2. Remember to exhale as you lift off of the ground and inhale as you come back down to the ground — do not hold your breath.
3. Don’t let your chin touch your chest.
4. Take your time with each crunch. It is about quality not quantity. Make sure each time you come off the ground you feel your abdominal muscles working.
A reverse crunch: This works the rectus abdominal from the lower region instead of the upper region — basically for the “lower abs.” This exercise is a small and controlled movement. It should have no swing or momentum to it. Lying on your back with your knees bent, either place your hands underneath your tailbone or by your sides with palms pressed into the floor. Slowly curl your gluteus (butt) and tail bone off the ground, lifting the lower part of your body off the ground.
Tips to getting the most out of a reverse crunch:
1. Do not let your body swing.

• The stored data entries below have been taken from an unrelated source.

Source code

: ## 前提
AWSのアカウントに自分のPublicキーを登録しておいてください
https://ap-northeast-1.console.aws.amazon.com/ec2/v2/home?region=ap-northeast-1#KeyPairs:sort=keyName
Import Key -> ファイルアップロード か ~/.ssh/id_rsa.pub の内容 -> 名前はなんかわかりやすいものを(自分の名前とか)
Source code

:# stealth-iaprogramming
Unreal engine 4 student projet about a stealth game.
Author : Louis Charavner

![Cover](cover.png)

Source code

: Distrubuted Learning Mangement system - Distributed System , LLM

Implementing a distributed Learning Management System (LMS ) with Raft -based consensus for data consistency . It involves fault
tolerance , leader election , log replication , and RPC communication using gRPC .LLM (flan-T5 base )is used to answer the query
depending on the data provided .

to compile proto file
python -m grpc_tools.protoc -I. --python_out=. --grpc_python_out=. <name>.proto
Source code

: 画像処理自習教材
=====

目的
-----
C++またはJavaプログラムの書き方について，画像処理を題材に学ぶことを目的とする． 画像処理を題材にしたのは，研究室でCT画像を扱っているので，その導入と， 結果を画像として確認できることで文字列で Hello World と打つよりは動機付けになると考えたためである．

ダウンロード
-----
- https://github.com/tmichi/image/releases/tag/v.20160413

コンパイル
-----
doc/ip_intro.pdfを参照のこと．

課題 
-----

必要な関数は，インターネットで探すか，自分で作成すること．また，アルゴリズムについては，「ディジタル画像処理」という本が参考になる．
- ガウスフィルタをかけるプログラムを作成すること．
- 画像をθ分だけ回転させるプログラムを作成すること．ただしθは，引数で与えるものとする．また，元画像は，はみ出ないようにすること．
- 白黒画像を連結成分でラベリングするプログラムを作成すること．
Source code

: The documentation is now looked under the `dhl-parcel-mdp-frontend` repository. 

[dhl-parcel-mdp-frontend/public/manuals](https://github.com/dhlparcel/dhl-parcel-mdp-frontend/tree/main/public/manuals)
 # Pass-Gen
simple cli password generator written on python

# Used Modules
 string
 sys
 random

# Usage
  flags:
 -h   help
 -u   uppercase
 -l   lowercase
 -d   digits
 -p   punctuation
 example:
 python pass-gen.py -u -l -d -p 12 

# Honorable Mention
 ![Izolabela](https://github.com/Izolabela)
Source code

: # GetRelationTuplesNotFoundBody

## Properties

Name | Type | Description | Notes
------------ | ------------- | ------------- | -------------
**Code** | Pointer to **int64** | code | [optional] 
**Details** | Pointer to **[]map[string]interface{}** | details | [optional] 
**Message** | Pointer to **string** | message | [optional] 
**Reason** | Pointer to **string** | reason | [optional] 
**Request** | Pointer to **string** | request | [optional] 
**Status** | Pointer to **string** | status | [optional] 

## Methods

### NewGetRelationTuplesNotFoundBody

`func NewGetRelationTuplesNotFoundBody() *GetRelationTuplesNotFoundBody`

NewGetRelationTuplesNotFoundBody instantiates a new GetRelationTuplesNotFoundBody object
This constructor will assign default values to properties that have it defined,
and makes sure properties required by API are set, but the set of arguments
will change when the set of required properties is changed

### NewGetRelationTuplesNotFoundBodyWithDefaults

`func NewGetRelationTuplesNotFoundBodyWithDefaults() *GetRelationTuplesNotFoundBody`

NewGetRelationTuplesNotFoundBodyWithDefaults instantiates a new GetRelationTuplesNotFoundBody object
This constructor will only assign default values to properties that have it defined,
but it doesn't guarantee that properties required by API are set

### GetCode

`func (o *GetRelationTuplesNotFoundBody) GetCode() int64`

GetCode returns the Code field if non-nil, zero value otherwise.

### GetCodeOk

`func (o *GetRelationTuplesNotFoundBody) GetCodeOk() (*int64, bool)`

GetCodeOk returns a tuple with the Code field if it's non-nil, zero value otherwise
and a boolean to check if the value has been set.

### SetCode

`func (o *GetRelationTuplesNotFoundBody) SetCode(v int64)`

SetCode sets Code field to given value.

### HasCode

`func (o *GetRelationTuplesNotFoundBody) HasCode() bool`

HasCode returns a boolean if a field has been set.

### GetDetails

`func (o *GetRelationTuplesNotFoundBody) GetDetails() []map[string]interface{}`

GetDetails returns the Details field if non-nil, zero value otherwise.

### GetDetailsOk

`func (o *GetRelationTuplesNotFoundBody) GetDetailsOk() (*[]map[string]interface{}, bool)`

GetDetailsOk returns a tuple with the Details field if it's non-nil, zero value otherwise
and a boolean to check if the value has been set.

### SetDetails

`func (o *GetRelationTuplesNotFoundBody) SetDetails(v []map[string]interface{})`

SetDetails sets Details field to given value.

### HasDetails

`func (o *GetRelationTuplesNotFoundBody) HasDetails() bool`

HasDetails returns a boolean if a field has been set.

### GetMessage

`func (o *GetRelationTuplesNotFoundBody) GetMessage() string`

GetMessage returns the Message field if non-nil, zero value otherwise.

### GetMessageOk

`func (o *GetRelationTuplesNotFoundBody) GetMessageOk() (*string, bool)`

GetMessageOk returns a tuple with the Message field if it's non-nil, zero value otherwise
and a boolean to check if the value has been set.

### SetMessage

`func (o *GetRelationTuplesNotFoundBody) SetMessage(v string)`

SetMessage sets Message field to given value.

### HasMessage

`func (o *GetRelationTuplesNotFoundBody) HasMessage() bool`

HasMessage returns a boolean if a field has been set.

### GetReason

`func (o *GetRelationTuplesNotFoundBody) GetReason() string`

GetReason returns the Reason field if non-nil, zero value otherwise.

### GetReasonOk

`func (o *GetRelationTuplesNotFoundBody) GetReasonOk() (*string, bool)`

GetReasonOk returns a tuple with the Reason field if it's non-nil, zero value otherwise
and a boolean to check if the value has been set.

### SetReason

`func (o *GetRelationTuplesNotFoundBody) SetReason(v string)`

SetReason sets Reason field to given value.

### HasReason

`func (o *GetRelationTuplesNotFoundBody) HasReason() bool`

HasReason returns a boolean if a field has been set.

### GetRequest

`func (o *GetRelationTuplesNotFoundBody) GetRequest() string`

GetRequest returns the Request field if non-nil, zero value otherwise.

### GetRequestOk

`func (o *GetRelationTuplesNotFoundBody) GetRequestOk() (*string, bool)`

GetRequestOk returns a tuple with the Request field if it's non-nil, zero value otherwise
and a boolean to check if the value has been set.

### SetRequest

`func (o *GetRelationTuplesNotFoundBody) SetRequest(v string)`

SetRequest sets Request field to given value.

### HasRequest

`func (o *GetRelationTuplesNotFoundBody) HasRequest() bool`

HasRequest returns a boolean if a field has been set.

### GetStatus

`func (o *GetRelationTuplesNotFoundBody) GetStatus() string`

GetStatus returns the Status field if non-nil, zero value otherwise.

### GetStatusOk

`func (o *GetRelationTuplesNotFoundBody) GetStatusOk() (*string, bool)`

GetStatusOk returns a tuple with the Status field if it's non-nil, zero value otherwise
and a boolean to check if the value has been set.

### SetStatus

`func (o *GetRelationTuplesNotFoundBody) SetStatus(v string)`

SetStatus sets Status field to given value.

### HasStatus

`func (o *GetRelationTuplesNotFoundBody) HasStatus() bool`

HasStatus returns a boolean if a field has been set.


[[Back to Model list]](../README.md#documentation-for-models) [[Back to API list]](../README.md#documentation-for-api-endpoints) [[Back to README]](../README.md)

You should feel the muscle working the entire time.
2. Do not allow your back to arch off the ground.
3. Exhale as you lift up and inhale as you return to the ground.
4. Do not pull your head or neck off the ground.
5. For best results use a physioball as pictured below. (Physioballs are available at the Campus Recreation Center)
Leg drops: The most common incorrectly executed abdominal exercise. This is an advanced exercise and should only be done if you have prior abdominal training.
The set up for leg drops is just like the set up for a reverse crunch, the difference is in the movement of your legs.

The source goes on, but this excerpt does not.